Due to shortage of medical drugs in local health facilities and the devastating threat posed by the Covid-19 pandemic, the Minister of Health and Wellness Dr Edwin Dikoloti has asked the Pharmaceutical Society to come up with strategies to set up medical drug factories in the country.
Dr Dikoloti was addressing the Pharmaceutical Society of Botswana’s 32 Annual Congress in Francistown last week Friday in Francistown. He said the Covid-19 pandemic has devastated medical supply chains in various ways which includes; unpredictable demands, sudden strain on existing logistic systems, and resource requirements which are complex and expensive,” he said.
“This calls upon the Pharmaceutical Society of Botswana and stakeholders to partner with the government of Botswana to develop and invest in strategies and preparedness initiatives that will rapidly get essential medicines to the frontlines, in the process saving response costs and speeding up response times,” he added.
He said despite historical efforts dating back to 30 years ago, including formulation of the National Drug(Medicine) Policy of 2002, Pharmacy Standards of 1996, the enactment of Medicines and Related Substances Act and the establishment of the Pharmacy Board at the Botswana Health Profession Council (BHPC), there is still lack of pharmaceutical manufacturing strategy in Botswana.

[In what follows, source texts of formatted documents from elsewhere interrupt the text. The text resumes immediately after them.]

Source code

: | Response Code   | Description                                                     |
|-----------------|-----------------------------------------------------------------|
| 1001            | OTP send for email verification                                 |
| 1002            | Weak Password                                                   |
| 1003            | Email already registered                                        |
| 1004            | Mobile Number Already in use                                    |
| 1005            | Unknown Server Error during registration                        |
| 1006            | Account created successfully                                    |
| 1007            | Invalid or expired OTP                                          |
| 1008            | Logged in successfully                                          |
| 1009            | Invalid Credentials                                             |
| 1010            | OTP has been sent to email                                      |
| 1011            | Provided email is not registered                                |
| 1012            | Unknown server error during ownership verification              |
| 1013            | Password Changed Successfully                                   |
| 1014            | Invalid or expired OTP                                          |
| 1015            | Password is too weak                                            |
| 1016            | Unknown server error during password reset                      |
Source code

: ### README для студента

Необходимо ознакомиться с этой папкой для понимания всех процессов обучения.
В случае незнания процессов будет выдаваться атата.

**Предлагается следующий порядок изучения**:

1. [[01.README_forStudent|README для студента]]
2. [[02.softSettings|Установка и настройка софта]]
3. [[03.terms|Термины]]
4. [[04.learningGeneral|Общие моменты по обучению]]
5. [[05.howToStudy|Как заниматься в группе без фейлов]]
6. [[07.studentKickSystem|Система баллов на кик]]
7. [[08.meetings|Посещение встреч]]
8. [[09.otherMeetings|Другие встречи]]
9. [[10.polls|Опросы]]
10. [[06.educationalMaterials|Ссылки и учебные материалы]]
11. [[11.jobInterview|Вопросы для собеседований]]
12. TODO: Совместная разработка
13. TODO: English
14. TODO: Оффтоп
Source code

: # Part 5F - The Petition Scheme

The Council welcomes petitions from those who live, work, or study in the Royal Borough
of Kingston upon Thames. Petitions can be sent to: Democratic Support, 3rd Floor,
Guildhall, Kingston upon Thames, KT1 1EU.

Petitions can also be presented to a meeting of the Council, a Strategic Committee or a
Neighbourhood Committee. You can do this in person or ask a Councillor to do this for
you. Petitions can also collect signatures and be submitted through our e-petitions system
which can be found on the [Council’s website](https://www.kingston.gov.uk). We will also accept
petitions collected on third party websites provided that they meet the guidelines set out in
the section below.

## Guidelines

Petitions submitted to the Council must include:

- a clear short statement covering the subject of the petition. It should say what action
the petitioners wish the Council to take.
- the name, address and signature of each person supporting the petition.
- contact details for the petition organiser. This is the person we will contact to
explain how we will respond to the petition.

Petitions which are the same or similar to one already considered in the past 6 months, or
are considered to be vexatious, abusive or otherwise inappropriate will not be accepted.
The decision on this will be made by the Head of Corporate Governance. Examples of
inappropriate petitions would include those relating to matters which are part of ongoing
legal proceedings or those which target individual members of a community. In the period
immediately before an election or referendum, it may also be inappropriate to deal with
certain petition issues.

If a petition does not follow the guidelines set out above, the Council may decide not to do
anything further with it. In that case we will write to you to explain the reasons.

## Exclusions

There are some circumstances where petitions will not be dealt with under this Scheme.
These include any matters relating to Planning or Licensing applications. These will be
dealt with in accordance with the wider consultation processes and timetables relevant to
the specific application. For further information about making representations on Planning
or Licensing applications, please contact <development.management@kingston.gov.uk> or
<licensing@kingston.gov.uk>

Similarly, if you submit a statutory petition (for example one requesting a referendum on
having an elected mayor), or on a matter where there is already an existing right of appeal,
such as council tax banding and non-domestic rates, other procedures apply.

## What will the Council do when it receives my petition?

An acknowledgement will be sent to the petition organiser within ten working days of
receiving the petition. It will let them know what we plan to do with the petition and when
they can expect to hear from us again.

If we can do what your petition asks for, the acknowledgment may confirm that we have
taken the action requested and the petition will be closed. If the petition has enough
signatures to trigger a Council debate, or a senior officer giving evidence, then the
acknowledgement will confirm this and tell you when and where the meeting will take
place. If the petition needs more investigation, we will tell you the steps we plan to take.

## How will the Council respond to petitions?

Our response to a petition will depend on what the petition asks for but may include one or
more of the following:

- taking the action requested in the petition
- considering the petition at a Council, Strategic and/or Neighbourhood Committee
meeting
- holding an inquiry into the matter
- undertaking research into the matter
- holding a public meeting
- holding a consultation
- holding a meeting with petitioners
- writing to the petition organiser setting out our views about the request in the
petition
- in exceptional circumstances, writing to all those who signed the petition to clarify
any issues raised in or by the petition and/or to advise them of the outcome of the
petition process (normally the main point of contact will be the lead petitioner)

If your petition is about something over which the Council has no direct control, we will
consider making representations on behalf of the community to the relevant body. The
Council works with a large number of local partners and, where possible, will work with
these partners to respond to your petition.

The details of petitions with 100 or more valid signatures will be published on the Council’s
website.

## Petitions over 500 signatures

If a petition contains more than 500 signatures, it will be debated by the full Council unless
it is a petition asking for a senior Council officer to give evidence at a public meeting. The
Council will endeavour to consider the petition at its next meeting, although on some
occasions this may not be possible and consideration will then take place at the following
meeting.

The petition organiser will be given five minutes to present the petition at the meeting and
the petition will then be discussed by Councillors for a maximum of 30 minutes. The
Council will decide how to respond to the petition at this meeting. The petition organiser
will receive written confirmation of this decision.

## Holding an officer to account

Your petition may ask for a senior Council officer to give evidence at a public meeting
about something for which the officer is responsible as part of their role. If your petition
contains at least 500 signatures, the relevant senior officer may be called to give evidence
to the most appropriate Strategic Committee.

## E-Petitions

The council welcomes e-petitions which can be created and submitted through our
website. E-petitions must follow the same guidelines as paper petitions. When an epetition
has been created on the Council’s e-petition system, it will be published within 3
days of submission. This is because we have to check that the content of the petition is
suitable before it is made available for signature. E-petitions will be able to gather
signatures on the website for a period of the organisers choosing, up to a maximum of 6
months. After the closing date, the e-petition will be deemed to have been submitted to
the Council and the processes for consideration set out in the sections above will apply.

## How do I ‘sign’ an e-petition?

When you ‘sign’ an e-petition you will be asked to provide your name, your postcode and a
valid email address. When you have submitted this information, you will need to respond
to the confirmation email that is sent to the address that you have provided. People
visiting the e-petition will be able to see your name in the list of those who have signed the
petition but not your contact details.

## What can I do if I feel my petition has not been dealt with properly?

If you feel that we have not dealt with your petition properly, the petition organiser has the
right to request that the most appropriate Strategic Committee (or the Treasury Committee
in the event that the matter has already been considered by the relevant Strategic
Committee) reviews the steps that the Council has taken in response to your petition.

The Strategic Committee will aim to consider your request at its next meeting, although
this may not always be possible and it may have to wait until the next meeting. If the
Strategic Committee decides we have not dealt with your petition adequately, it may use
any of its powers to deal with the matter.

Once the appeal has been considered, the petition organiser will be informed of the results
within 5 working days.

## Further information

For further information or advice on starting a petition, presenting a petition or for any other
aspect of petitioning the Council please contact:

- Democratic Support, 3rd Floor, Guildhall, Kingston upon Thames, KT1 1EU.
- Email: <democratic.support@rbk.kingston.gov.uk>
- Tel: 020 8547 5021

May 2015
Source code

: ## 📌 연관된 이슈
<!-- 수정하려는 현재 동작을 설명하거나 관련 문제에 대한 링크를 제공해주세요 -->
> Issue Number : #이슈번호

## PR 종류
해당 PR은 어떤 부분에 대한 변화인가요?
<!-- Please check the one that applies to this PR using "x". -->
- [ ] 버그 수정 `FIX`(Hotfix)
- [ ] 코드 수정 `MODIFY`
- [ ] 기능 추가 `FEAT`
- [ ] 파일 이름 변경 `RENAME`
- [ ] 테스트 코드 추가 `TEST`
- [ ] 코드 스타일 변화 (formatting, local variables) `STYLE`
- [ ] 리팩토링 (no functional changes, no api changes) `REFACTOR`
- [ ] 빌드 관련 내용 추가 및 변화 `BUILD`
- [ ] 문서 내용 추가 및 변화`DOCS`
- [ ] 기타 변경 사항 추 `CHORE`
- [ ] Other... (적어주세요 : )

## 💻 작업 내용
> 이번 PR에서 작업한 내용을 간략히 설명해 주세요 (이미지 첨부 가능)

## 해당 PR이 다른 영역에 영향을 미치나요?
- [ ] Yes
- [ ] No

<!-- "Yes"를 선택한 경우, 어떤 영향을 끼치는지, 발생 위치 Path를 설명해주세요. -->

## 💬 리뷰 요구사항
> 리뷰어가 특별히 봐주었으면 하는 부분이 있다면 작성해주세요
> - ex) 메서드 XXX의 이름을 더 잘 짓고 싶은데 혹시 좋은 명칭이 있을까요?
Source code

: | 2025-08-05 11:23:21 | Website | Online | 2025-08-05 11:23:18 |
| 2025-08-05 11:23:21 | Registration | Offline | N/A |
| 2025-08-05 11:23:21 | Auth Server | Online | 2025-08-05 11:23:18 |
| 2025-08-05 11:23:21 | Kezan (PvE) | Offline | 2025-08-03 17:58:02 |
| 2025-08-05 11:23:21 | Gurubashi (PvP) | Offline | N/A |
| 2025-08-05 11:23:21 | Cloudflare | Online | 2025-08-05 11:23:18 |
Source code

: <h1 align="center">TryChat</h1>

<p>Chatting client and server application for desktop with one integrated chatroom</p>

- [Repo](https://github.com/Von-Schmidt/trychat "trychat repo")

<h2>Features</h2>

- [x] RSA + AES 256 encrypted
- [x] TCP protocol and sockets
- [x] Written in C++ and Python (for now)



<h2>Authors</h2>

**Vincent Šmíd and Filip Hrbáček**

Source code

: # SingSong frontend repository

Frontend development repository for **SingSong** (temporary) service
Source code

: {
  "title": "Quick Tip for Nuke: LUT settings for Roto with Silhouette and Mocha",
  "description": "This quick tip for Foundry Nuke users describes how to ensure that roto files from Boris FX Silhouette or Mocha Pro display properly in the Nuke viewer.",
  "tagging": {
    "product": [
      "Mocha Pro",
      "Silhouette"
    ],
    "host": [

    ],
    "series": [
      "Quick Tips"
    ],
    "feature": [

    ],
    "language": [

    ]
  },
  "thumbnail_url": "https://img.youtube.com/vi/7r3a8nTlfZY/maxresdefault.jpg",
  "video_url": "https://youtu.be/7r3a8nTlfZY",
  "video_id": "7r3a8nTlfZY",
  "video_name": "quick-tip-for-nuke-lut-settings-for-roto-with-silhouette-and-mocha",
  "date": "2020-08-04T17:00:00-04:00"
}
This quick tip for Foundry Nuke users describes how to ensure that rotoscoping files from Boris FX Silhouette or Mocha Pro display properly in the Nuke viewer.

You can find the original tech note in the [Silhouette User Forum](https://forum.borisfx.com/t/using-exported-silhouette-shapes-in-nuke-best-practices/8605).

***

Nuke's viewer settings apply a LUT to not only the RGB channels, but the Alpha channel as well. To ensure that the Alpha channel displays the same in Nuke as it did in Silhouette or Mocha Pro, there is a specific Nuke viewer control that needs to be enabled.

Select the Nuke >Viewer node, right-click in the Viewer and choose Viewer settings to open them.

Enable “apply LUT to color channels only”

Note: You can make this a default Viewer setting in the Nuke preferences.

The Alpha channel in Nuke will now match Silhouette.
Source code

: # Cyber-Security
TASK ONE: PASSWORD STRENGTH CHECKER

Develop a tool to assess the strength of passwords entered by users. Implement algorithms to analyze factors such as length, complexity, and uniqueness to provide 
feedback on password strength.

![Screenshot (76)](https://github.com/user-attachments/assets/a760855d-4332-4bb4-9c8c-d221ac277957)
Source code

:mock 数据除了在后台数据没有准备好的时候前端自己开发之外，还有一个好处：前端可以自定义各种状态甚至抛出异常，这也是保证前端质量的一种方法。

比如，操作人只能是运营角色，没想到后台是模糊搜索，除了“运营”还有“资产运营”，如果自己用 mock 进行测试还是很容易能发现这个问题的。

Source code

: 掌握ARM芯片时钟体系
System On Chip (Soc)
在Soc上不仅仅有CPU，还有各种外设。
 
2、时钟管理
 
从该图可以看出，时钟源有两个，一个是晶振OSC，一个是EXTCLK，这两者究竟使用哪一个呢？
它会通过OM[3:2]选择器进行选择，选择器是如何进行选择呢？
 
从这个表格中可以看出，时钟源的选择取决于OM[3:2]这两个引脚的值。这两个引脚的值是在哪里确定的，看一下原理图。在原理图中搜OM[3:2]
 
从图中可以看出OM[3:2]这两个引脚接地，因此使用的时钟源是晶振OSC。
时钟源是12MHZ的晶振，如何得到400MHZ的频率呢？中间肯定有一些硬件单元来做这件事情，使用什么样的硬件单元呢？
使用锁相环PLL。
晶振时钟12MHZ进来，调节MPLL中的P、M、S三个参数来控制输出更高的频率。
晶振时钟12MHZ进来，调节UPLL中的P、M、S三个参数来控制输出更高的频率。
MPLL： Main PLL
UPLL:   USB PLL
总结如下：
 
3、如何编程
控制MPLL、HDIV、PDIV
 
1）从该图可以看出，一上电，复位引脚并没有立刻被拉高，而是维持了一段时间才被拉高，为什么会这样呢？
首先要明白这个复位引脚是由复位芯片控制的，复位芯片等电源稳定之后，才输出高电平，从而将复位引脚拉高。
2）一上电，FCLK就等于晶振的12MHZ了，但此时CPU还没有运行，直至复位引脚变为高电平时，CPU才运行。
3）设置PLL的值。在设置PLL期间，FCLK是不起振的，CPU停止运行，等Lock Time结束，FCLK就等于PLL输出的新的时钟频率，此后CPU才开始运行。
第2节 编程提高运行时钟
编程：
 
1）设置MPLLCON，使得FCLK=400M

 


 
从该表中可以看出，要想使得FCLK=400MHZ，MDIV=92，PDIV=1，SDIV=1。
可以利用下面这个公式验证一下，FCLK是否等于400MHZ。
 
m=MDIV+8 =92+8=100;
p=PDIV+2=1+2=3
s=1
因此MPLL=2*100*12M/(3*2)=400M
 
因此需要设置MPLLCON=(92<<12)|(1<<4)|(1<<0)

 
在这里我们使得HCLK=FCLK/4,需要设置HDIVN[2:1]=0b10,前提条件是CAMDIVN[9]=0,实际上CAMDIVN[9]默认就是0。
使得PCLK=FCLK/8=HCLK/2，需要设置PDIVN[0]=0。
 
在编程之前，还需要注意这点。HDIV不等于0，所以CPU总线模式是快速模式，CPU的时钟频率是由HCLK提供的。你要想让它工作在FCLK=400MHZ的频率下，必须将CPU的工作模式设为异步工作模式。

Dr Dikoloti said the National Drug (Medicines) Policy of 2002 has not been fully implemented, therefore it is paramount to revive the policy to enhance pharmaceutical systems including the strengthening of the national supply chain system through a robust strategy.
“A substantial number of originator medicine patents have expired and thus opening doors for countries like Botswana to earnestly establish long term strategies to manufacture generics based on the expired patents for the benefits of our nations. This will not only improve the health status of the nation but will also go a long way in making Botswana and the pharmacy profession attractive to young Batswana pharmacists,” said Dr Dikoloti.
He said amid the Covid-19 pandemic, the role of the pharmacy profession was brought to the fore and became topical as nations were racing and competing for who would be the first to develop a vaccine.